Which lines of the data hold the word "good"? Copy all of them.

[[ Dataset entries, beginning ]]

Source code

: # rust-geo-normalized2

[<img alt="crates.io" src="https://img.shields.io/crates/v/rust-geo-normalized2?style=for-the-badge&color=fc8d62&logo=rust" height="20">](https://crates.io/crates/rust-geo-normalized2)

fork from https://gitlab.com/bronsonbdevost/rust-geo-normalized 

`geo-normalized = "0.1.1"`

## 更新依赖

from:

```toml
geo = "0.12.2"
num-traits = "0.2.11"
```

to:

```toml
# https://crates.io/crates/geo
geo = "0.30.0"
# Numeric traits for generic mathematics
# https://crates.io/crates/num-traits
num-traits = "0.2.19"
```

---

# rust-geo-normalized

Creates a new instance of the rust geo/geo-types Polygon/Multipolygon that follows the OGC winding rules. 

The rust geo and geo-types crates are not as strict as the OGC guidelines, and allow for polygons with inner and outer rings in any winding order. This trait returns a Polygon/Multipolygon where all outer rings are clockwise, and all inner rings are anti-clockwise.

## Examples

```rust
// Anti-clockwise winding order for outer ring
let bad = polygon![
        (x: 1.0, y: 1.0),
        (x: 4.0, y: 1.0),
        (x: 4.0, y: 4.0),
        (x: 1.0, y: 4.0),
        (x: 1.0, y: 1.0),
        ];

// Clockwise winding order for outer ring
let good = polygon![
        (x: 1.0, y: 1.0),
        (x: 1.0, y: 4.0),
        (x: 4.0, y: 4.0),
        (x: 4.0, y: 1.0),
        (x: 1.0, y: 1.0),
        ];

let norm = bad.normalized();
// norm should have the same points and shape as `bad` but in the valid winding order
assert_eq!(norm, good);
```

[[ Dataset entries, end ]]

▶ Solved problem:
let good = polygon![
assert_eq!(norm, good);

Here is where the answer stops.